Tuesday, August 3, 2010

Auschwitz-Birkenau

No words can describe or do justice to the haunting, shocking and chilling evil done against the Jews, Roma, political prisioners, Soviet POWs and many others during the halocaust. The organization of it all. The unimaginable crimes and evil against humanity and methodical torture, and murder is truly disturbing. Experiments such as injecting leprosy into victims were performed. Upon arrival doctors decided the fate of millions of men and women, young and old, children - to die by work or straight to the gas chambers. Doctors that should be giving life were deciding death for at least 1 million at the Auschwitz camps alone.

On the bus ride through dense evergreen forest to Auschwitz, we watched a documentary of the sobering footage and commentary from a Soviet journalist who covered the liberation of Auschwitz. He captured the shock of exposure to skeletons, the dead and barely living, the fear and distrust in the blank eyes of victims. The recovering of evidence that the Nazis tried to destroy.

Auschwitz is located in a remote and quiet area with the intentions of hiding the horror there. The tour took us through the gate with the words "Arbeit Macht Frei" or "Work Sets You Free" overhead, giving the newly arrived a false sense of hope. Then we walked over train tracks and through the camp grounds and roll-call areas and into bunkrooms and prison cells and finally underground through the area where victims were stripped, gassed and then cremated. We also saw the Wall of Death, where thousands were lined up and shot. The most shocking exhibits tend to be ones that portay lost individual lives, such as personal photos, luggage, brushes, clothes, shoes. Probably the most horrifying exhibit was a room filled with thousands of pounds of human
hair, which were sold to make cloth and blankets. A blanket was displayed made from the women's hair still with traces of poison used to murder them. About 1.5 million people (1.1 milion Jews) were murdered in Auschwitz.

Afterwards we went to the grounds of the Birkenau camp, where most of
the mass killings took place. Its enormous size gives a sense of the
extent of the crimes, though much of it was destroyed by the Nazis
during retreat in an attempt to destroy the evidence. We were able to
tour a wooden barrack that housed some laborers, but mostly brick
chimneys dotting the landscape along with a central train track was
all that was left. As we were leaving a group of Israeli soldiers
stood at attention in silence in front of the barbed wire outside the
camp.

We will contemplate and process what we saw today for a very long time.
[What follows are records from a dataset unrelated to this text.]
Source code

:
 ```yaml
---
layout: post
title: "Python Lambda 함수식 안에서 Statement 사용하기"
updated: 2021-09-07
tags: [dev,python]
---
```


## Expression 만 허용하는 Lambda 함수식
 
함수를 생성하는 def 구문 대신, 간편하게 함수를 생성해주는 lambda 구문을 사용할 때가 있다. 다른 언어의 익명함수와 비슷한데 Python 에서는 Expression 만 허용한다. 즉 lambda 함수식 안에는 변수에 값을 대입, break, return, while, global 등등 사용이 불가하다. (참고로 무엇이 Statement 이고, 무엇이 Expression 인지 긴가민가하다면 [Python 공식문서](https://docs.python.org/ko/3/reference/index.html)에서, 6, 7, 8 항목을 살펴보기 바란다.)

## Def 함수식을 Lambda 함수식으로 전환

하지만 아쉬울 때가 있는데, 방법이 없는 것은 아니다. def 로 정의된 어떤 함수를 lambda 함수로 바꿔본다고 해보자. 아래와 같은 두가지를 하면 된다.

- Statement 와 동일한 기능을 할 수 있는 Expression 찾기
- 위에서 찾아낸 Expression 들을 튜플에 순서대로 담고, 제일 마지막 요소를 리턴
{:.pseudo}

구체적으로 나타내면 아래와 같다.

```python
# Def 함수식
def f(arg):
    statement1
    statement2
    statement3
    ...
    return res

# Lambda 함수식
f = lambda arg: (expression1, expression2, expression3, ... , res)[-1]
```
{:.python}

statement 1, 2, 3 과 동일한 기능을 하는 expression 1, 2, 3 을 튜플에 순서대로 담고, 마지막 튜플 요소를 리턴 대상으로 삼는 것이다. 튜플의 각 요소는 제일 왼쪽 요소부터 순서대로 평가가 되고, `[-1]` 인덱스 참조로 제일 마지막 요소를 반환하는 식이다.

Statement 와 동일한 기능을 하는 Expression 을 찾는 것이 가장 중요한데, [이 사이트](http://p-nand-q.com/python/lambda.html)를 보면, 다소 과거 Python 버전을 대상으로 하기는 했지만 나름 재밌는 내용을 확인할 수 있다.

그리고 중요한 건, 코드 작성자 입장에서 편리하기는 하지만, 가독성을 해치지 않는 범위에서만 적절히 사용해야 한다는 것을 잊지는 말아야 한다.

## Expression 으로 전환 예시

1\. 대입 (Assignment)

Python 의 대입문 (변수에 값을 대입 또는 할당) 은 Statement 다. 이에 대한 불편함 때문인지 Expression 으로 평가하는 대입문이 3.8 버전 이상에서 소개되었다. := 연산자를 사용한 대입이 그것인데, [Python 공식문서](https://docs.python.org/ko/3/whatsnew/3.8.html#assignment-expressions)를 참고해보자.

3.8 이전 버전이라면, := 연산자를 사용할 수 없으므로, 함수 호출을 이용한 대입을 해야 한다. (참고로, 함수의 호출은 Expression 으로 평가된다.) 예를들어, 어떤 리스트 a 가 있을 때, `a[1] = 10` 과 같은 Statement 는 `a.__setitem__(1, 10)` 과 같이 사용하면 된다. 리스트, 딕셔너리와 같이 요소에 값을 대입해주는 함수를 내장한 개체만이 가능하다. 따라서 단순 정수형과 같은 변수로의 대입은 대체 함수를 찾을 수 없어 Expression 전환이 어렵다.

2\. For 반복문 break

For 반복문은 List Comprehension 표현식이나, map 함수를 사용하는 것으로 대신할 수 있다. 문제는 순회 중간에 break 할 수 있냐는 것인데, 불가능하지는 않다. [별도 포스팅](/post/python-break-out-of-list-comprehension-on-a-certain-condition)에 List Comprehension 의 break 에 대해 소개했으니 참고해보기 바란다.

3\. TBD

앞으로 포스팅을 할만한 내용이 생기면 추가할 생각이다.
Later on we had a Polish lunch at a milk bar (bar mleczny). During
the communist era they were established as a cheap, self-service
cafeteria to provide wholesome meals to the poorest citizens. The
menu used to largely reflect dairy products. Now they are a more
modern cafeteria serving traditional Polish dishes cheaply. We had
tomato soup, borshe, and pierogi, a Polish ravioli with cream cheese
and potato filling.

1 comment:

  1. I'm near speechless with your description of this atrocity. I can only imagine what it feels like to actually be on that ground and see some of those things. God surely grieved at what his creation was doing to his creation. Holy tears were surely shed.